These are the poems from ArtCrimes 06
editor publisher Smith
November 1988
44 poems - 26 poets

Life In A Peaceful New World




editor's note

I would like to thank my father for doing the front cover
and my mother for doing the back cover
and both of them for doing me.




excerpt from a Nicanor Parra poem

En poesia se permite todo.
A condicion expressa
         por cierto
De superar la pagina blanco.

"In poetry everything is permitted. / With only this condition,
of course: / You have to improve on the blank page."






Street Cat
by Amy Bracken Sparks
from The Falling Woman Poems


Psyche scrapes her belly
over a cyclone fence,
her one bad eye a field
without stars, gaseous sky
still over the mills,
impossibly hideous
like infinity.

She molds herself to the door,
rat tail so frozen if bent
would simply break off.
Primed on open tin cans,
her claws, her teeth
ready for mangy dogs.
My arms are shredded
from all the times
I broke her embrace.

Ugly princess saved by
no god, she fell,
her crushed spine a line
of tiny boxcars slammed
together without warning.






What's Real
by John M. Bennett


Since the roof's shingled with
sinks I oughta keep my thinkings
clean. But the drains don't work and the
runoff rains through the house
whenever you crosses my mind. So I
sleep under a table and store my
soup, hoping for drought or the
weather in cans






Garage
by Dale Vidmar


Constantly finding a ball
or a rake

an old shovel all rusty
from moisture seeped

through the roof
a pushmower

which once filled summer
with scents of fresh clipped grass

and a worn pair of garden gloves
almost buried beneath

a small pile of leaves
long since dead and windswept

into a corner while
cobwebs ply their strength against

the red rollerskates
Sissy used to wear

on Saturday afternoons
at the playground






COCKATOO
Ring of Bird
by Ralph La Charity


large   noisy   showy  &  crested
rapt & rapid rap am
mind frisk that jazz is am
take me   (get thee)

   to where the sleaze
                                has dimension
                                                      & is noble:

                     Am the Cockatoo

hardcore
paddy & tarpaper
tin can ripe right
betwixt Mind's firm thighs for days am ...
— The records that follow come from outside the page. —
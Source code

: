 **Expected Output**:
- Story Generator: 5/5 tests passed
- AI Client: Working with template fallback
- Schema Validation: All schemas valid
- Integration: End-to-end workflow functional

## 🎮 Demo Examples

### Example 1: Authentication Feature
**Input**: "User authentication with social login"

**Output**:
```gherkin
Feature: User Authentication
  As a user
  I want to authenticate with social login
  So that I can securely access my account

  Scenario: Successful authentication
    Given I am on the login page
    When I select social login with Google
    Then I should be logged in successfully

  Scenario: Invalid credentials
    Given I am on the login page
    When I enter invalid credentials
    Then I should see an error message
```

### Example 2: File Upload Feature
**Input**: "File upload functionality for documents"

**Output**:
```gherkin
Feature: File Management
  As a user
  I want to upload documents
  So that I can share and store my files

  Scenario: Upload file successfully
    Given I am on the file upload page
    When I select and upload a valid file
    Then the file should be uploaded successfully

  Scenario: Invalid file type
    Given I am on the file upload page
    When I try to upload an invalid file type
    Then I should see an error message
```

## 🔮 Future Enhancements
         Living Citizen Word Force Frisking Back am

Fahrenheit factotum fare-thee-well d'Harpsichord

             Zamboanga           Probolinggo
          the Sunda Strait & the Banda Sea

   Cafe Krakatoa
                                               kapahulu kakayua






Boundary
by John M. Bennett


Sunk knee deep in the floor I
felt the wall pulled my hair. What
was it, me? The rugs splashed up and my
undies wet. I gotta cross the room like
wading through a toilet and what're the
stairs, a waterfall? Is everything
in the kitchen boiled?






Wallowing
by Joyce Porcelli


How did I ever get stuck in this pit of ooze...
Too old to quickly leap from it as it suffocates me...
the few gasps of air that I manage to take quickly evaporate..
the sun that filters in takes its hasty leave before I've
even had a chance to feel any warm glow...
this ooze pulled me back in....
it's not my nature to be part of ooze...
meeting up with nice guys that are afraid to be nice guys...
how unendingly sad for them...for me. Nice has become a dirty word;
unbefitting in a real hero of the late 20th century on the
planet earth....

If the ooze would saturate my brain,
then these moments of insidious cognition would be wiped away,
and reflection would be a thing of the past.






She Was
by Kevin Williams


   She was
   trying to
   construct
      a life
  that would
 make sense
   of things
  she found
in gift shops






We Know
by Jo Smith


We know what to do
We work and play
We have fun
We look fine






March of the Toads
by Ron Haybron


The toad people march today
They're coming to cart you away
They'll have guns and spears
And all wear bandoleers
The toad people march today

The toad people march today
The toad-king has sent them to say
"Give up anthropoids!"
In so many woids
The toad people march today

They're coming all warty and brown
They'll pull your pajamas right down
And give twenty licks
With a couple of kicks
To pound you right into the ground

The toad people march today
They're seeking a human to flay
A few pounds of skin
But a hint of a grin
Will prove it was all just in play

The toad people march tonight
They're looking for riot and fight
They'll cut off your toes
And most of your nose
And tweak your ear with all their might

The toad people are sick and tired
Of lawnmowers that cut up their yard
They lose hands and feet
Small fragments of seat
And living without them is hard

It's too late to run from the toad
They've captured the highway and road
You can't flee in your car
You won't get very far
When you turn on the key you'll explode






Toilet
by Ron Haybron


I irrigate my colon
Brush off all my clothes
My mind is full of nasty thoughts
I never fool with those






Cannibal Saliva
by Steven B. Smith


Marijuana and Mozart on a Sunday morne,
plethora of complacencies
of tongue, beard, bush.

Poets fall down.
Dream.
Drown.






PLEASE DON'T FUCK THE BABY
by Luigi-Bob Drake


PLEASE DON'T FUCK THE BABY
IN PUBLIC     IT'S NOT NICE
TO DO IT    WHERE OTHER PEOPLE SEE
                        THEY GET JEALOUS.

PLEASE DON'T FUCK THE BABY
WITH A CLENCHED FIST.    IT'S HARDER
TO HIDE BLOOD    THAN BRUISES
                       THEY BRUISE FALLING DOWN THE STAIRS.

PLEASE DON'T FUCK THE BABY
WITH OPEN SORES.    IT'LL GET HERPES
OR SYPHILIS       OR GONORRHEA
                     WHATEVER DISEASE YOU HAPPEN TO HAVE.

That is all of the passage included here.